======================================
  Type A
======================================

Line 87: "prerequisite" is not necessary in this sentence.

Line 258: sigmaSM should be sigma^SM*BR^SM, and similar elsewhere where this is used.


======================================
  Type B
======================================

Abstract, Line 1: First line of abstract reads a bit odd. Why not 'A search for ... is presented"?

Abstract, Line 7: Possibly swap order of significance and cross section measurement? The statistical significance is inherently tied to the measurement, it doesn't exist without it.

Line 5-7: As a non- top expert I don't understand what is meant by this line. ttZ and tbW I assume both count as tZq, or is the q explicitly light? What does the triple-gauge coupling bring into the tZq process? If this line can be clarified at all it would help. If it's immediately obvious to top physics experts then ignore the comment.

Line 13-14: It sounds odd to go from "...is an important quantity to measure" to "This Letter presents the observation ..." (rather than presenting a measurement of ...)

Line 70: Was DeepCSV actually used in the 2016 dataset?

Line 108: These electron and muon identification BDTs are not the standard ones also used in other CMS analyses, correct? If they are it would be good to mention this.

Line 117-120: The sentence implies that the tight leptons do not have to also pass the loose selection criteria. Is that correct? In addition, this is quite a long sentence, it might read better if it was split into two sentences.

Line 169: "the shape and normalisation are implicitly constrained in the final fit via the bins at low BDT values..." -> are there any unconstrained parameters in the fit that account for this? If this is not the case the wording is misleading as it implies the fit is given the full power to constrain shape and norm of this process in these bins, whereas if there are only nuisance parameters with prior constraints applied this isn't actually true. If there are unconstrained parameters that take care of this, then the constraint isn't implict, right?

Line 186-187: If the event is Z+gamma, with say gamma->e+e- and one of the leptons not properly reconstructed, shouldn't the mass of the dilepton system still be close to the Z mass? 

Line 217: Having looked at the additional documentation it appears that a single jet energy scale nuisance parameter is used for each dataset, which is constrained to around 50% of the input value in the case of 2017 data. Given that this nuisance parameter has a relatively large impact on the signal strength and probably would have been the systematic uncertainty with the largest impact if it had not been constrained, is there a justification for this constraint?

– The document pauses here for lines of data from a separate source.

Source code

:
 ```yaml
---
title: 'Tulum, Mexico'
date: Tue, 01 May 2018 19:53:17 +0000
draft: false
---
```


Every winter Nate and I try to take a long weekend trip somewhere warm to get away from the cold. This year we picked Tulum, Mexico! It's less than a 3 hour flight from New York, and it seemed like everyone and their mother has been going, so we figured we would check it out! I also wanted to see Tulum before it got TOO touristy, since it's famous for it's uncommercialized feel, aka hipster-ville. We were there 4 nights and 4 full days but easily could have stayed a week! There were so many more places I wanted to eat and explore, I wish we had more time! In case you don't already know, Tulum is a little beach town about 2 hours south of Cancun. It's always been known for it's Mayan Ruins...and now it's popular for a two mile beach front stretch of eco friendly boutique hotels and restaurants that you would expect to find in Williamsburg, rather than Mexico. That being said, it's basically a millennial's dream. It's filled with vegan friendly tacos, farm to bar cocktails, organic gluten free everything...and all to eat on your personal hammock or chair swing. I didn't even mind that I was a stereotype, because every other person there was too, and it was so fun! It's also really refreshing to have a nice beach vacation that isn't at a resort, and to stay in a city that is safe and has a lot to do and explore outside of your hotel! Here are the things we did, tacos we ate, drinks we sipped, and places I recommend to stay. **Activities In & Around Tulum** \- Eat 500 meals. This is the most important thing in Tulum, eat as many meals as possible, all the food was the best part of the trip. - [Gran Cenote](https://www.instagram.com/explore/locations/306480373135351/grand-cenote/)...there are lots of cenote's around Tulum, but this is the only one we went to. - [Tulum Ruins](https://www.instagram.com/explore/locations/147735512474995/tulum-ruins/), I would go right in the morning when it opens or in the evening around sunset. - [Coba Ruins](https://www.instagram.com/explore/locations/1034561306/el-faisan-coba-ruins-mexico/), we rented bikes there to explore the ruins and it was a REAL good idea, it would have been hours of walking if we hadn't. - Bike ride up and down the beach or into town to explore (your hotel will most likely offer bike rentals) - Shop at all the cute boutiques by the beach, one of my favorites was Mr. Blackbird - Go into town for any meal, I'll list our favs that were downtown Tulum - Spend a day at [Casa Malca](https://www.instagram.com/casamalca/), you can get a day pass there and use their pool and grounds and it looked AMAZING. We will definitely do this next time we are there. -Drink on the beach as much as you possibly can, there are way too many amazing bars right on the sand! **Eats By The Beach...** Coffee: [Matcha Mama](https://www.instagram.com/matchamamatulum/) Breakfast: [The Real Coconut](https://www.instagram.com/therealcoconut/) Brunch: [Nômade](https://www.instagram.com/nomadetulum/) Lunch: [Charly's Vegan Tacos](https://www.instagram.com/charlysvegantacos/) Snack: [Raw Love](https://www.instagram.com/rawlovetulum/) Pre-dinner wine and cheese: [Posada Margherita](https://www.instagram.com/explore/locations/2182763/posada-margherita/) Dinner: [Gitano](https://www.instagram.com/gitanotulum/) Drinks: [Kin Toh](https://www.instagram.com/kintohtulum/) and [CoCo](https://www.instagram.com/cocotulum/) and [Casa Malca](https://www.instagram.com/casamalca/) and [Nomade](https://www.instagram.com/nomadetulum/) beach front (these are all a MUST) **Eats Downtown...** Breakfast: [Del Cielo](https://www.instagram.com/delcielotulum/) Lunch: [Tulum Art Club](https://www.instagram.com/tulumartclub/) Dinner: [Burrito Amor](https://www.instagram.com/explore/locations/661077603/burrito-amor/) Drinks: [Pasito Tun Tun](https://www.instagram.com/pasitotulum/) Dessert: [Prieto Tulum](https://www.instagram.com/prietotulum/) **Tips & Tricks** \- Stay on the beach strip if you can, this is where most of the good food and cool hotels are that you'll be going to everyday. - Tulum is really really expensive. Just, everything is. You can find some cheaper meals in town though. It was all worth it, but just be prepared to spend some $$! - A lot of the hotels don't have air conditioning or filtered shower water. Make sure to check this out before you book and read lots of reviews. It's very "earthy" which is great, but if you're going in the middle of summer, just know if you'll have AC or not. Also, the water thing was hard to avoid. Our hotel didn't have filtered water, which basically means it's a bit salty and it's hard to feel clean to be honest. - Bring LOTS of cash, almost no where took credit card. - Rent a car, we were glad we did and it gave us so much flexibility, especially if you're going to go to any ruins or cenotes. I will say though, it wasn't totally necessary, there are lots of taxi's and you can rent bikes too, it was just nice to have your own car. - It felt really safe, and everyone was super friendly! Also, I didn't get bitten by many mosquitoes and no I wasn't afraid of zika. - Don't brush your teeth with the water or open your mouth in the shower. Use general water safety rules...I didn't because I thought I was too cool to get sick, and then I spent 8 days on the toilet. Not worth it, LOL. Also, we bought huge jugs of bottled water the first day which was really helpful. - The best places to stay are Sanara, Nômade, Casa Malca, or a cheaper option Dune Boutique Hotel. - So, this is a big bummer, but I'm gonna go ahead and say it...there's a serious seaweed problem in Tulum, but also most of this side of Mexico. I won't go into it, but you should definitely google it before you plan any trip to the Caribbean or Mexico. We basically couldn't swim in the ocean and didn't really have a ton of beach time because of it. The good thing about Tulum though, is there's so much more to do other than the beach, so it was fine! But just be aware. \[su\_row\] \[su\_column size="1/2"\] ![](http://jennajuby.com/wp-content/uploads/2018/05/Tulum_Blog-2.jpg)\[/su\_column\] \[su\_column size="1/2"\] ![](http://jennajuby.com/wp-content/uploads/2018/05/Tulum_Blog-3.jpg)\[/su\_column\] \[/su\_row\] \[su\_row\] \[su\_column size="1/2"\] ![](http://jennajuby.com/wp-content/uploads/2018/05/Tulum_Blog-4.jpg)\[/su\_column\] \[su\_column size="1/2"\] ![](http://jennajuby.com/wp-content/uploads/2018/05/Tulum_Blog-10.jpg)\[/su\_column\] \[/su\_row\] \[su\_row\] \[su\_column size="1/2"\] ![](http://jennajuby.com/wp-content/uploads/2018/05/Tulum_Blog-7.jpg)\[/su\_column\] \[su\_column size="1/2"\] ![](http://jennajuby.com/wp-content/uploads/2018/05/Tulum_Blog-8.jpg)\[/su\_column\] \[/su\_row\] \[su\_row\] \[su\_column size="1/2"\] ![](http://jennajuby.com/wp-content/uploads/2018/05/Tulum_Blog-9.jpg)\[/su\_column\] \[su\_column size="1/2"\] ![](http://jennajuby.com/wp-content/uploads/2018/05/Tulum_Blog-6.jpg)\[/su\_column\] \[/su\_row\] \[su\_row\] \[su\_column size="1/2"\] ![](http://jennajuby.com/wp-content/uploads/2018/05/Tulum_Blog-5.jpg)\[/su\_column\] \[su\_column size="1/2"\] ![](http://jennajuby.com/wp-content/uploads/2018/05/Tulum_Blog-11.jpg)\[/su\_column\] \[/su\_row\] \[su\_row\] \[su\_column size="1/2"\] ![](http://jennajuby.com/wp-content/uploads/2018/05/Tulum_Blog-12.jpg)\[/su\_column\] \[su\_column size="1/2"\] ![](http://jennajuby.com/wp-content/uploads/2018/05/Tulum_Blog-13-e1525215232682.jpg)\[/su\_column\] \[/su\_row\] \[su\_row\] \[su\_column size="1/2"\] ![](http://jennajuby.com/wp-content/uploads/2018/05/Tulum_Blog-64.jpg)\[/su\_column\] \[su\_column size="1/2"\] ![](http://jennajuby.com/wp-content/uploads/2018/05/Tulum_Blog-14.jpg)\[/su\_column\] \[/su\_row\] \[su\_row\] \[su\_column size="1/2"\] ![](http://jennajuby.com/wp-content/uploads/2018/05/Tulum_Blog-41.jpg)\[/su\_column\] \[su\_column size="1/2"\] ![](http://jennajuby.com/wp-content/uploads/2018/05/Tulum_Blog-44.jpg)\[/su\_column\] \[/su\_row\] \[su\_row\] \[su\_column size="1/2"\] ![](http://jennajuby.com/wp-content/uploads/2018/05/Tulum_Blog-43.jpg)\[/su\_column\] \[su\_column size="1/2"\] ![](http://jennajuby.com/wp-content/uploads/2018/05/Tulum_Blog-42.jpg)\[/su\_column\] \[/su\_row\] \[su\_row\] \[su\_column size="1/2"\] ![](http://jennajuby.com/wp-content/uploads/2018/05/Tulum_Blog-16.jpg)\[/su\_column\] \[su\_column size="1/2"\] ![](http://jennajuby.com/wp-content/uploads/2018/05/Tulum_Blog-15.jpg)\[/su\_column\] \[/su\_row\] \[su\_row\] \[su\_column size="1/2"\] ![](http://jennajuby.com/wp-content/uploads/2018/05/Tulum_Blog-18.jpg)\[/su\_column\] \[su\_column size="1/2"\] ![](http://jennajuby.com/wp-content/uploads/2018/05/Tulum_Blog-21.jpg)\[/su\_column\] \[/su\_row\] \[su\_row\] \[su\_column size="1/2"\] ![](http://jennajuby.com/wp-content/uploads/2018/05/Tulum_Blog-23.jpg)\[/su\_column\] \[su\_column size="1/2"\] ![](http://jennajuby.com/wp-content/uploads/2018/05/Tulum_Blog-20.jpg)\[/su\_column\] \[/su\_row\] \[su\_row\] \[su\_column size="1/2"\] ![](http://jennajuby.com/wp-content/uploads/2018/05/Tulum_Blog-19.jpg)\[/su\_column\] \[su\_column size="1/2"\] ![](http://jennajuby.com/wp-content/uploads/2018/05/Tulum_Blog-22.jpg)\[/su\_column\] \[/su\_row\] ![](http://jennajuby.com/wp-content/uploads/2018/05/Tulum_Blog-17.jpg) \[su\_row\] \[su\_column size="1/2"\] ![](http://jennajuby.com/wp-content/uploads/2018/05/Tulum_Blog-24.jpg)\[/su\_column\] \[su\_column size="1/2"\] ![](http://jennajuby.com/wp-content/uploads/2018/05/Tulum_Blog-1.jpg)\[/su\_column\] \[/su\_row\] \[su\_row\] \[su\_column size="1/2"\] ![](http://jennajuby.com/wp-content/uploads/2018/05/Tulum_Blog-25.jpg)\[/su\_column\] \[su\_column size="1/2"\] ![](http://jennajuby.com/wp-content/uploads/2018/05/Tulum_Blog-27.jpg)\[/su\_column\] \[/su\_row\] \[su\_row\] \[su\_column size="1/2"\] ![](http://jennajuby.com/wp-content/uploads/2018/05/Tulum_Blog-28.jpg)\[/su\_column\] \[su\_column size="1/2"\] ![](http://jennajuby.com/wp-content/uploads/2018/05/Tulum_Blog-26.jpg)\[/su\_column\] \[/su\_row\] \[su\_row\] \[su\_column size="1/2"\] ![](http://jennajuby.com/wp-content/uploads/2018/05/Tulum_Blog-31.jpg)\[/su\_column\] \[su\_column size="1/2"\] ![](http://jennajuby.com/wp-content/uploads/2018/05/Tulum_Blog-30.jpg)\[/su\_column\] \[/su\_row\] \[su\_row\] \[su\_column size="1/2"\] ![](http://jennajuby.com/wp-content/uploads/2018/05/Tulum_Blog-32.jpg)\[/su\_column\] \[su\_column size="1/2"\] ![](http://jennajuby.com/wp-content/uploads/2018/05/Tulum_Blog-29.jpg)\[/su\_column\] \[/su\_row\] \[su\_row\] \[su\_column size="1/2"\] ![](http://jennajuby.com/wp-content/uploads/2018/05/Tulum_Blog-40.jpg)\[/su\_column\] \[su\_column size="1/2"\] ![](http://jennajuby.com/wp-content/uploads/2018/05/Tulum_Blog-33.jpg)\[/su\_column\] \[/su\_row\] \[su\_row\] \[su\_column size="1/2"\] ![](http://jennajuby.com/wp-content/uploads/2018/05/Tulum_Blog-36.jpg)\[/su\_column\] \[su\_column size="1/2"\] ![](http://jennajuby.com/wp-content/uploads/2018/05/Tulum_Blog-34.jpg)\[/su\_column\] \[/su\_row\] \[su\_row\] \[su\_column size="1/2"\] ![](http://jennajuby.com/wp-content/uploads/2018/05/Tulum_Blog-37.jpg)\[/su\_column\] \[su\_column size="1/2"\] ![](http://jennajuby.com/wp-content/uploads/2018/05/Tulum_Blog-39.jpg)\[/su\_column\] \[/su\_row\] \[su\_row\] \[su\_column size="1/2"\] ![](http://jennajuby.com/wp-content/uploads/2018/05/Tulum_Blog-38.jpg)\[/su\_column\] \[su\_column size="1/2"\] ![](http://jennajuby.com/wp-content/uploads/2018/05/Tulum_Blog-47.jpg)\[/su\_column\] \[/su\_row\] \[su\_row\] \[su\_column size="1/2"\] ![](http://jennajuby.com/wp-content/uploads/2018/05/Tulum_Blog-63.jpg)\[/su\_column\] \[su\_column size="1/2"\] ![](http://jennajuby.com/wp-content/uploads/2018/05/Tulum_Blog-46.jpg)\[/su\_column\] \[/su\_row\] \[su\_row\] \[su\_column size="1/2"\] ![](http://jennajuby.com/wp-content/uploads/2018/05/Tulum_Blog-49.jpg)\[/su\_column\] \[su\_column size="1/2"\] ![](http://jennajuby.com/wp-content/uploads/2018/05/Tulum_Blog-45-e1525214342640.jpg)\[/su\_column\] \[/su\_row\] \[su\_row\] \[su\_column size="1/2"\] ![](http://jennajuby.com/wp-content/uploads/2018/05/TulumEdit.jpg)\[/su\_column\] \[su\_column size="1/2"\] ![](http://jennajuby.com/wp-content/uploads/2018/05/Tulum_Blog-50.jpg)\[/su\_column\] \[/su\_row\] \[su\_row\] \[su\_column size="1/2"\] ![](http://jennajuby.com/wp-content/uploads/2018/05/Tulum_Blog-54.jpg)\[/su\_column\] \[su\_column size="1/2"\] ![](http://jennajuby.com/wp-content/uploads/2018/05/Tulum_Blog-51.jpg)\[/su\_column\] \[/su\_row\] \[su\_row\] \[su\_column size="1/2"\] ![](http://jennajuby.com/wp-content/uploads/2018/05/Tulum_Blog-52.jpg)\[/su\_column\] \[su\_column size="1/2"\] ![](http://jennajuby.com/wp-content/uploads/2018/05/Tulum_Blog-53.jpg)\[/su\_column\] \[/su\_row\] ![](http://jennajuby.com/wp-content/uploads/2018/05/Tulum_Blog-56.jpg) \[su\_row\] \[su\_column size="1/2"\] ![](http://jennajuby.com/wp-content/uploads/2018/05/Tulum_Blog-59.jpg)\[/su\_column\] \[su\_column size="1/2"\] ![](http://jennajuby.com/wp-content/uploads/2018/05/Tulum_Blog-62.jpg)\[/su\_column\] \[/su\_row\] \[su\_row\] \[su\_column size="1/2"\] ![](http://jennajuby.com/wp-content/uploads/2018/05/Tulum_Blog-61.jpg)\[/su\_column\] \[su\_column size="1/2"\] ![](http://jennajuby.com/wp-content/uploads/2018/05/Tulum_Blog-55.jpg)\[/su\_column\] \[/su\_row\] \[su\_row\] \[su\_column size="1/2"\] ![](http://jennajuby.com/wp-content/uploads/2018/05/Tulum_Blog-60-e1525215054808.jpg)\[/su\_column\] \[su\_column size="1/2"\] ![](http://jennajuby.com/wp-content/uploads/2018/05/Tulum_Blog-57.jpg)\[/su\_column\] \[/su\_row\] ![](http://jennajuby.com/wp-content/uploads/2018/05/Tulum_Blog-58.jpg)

Analyses which constrain the JEC uncertainty are often recommended to split the uncertainty into sources, the question is why this was not done in this case. Note: this is explicitly *not* a suggestion to change the approach that was used at this point, as it is highly unlikely that it would significantly change the results of the analysis.

Line 241: Why is the ISR/FSR uncertainty not applied to other simulated processes?

Line 250: ".. as determined from the control samples" - Is what is meant here that the control regions are fitted simultaneously with the three signal regions? If so this could perhaps be clarified..

Line 263-264 "are found to be consistent with the combined measurement": we expect this because we've just combined the two measurements. Something really odd would have to happen for the two individual measurements not to be compatible with the combined. The more interesting point to make is whether the 2016 and 2017 measurements individually are compatible with the standard model expectation (2016 not within 1 sigma from what I can tell).

Line 269: It is relevant that the asymptotic approximation was used to obtain the significances, as it is know not to be a good approximation anymore in this 'high significance' regime. It would be good to make clear in other places where the significances are quoted that they are calculated using the asymptotic approximation.

Figure 1, SR-2b: What is happening in the one bin with the very large statistical uncertainty?